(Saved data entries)
►

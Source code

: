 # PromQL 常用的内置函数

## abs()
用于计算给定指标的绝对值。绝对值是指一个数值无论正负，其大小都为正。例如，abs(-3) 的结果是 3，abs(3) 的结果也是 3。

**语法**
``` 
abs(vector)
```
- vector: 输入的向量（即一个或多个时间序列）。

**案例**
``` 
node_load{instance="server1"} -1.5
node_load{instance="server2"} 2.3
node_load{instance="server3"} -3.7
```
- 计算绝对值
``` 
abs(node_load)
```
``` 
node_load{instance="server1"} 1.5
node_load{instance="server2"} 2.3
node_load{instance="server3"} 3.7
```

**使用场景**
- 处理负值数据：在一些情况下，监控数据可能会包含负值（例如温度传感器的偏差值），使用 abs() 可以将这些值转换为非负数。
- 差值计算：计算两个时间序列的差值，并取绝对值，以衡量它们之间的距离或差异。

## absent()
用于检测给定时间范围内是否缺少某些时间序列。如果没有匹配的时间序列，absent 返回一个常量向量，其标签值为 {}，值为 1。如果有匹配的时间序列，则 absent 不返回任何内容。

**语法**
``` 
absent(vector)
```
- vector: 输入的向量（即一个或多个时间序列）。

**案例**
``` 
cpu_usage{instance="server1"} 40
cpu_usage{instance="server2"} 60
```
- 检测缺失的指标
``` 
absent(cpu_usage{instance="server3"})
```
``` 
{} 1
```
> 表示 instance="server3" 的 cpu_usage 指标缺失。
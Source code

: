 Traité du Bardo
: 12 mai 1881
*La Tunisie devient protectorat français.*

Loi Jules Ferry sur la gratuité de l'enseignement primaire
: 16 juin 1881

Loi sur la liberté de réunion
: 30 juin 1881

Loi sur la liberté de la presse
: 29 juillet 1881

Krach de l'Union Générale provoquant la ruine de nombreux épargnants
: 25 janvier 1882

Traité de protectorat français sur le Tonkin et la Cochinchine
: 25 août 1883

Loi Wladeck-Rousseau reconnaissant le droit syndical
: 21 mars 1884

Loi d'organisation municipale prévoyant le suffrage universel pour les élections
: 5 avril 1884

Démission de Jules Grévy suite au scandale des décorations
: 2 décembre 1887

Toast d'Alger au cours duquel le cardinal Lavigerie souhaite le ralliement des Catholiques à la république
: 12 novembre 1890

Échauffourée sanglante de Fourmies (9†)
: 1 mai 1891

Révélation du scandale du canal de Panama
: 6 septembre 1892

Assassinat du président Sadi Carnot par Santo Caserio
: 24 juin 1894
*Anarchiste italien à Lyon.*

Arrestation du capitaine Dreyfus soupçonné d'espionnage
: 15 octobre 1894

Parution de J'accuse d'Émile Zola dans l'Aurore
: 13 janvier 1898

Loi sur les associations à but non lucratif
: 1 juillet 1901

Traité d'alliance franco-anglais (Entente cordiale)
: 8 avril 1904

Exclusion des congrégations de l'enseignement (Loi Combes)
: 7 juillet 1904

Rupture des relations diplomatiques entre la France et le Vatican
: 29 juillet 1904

◄

▶ **Action item**
Give back the data above word for word.

▶ **Answer box**
Source code

: # PromQL 常用的内置函数

## abs()
用于计算给定指标的绝对值。绝对值是指一个数值无论正负，其大小都为正。例如，abs(-3) 的结果是 3，abs(3) 的结果也是 3。

**语法**
``` 
abs(vector)
```
- vector: 输入的向量（即一个或多个时间序列）。

**案例**
``` 
node_load{instance="server1"} -1.5
node_load{instance="server2"} 2.3
node_load{instance="server3"} -3.7
```
- 计算绝对值
``` 
abs(node_load)
```
``` 
node_load{instance="server1"} 1.5
node_load{instance="server2"} 2.3
node_load{instance="server3"} 3.7
```

**使用场景**
- 处理负值数据：在一些情况下，监控数据可能会包含负值（例如温度传感器的偏差值），使用 abs() 可以将这些值转换为非负数。
- 差值计算：计算两个时间序列的差值，并取绝对值，以衡量它们之间的距离或差异。

## absent()
用于检测给定时间范围内是否缺少某些时间序列。如果没有匹配的时间序列，absent 返回一个常量向量，其标签值为 {}，值为 1。如果有匹配的时间序列，则 absent 不返回任何内容。

**语法**
``` 
absent(vector)
```
- vector: 输入的向量（即一个或多个时间序列）。

**案例**
``` 
cpu_usage{instance="server1"} 40
cpu_usage{instance="server2"} 60
```
- 检测缺失的指标
``` 
absent(cpu_usage{instance="server3"})
```
``` 
{} 1
```
> 表示 instance="server3" 的 cpu_usage 指标缺失。
Source code

: Traité du Bardo
: 12 mai 1881
*La Tunisie devient protectorat français.*

Loi Jules Ferry sur la gratuité de l'enseignement primaire
: 16 juin 1881

Loi sur la liberté de réunion
: 30 juin 1881

Loi sur la liberté de la presse
: 29 juillet 1881

Krach de l'Union Générale provoquant la ruine de nombreux épargnants
: 25 janvier 1882

Traité de protectorat français sur le Tonkin et la Cochinchine
: 25 août 1883

Loi Wladeck-Rousseau reconnaissant le droit syndical
: 21 mars 1884

Loi d'organisation municipale prévoyant le suffrage universel pour les élections
: 5 avril 1884

Démission de Jules Grévy suite au scandale des décorations
: 2 décembre 1887

Toast d'Alger au cours duquel le cardinal Lavigerie souhaite le ralliement des Catholiques à la république
: 12 novembre 1890

Échauffourée sanglante de Fourmies (9†)
: 1 mai 1891

Révélation du scandale du canal de Panama
: 6 septembre 1892

Assassinat du président Sadi Carnot par Santo Caserio
: 24 juin 1894
*Anarchiste italien à Lyon.*

Arrestation du capitaine Dreyfus soupçonné d'espionnage
: 15 octobre 1894

Parution de J'accuse d'Émile Zola dans l'Aurore
: 13 janvier 1898

Loi sur les associations à but non lucratif
: 1 juillet 1901

Traité d'alliance franco-anglais (Entente cordiale)
: 8 avril 1904

Exclusion des congrégations de l'enseignement (Loi Combes)
: 7 juillet 1904

Rupture des relations diplomatiques entre la France et le Vatican
: 29 juillet 1904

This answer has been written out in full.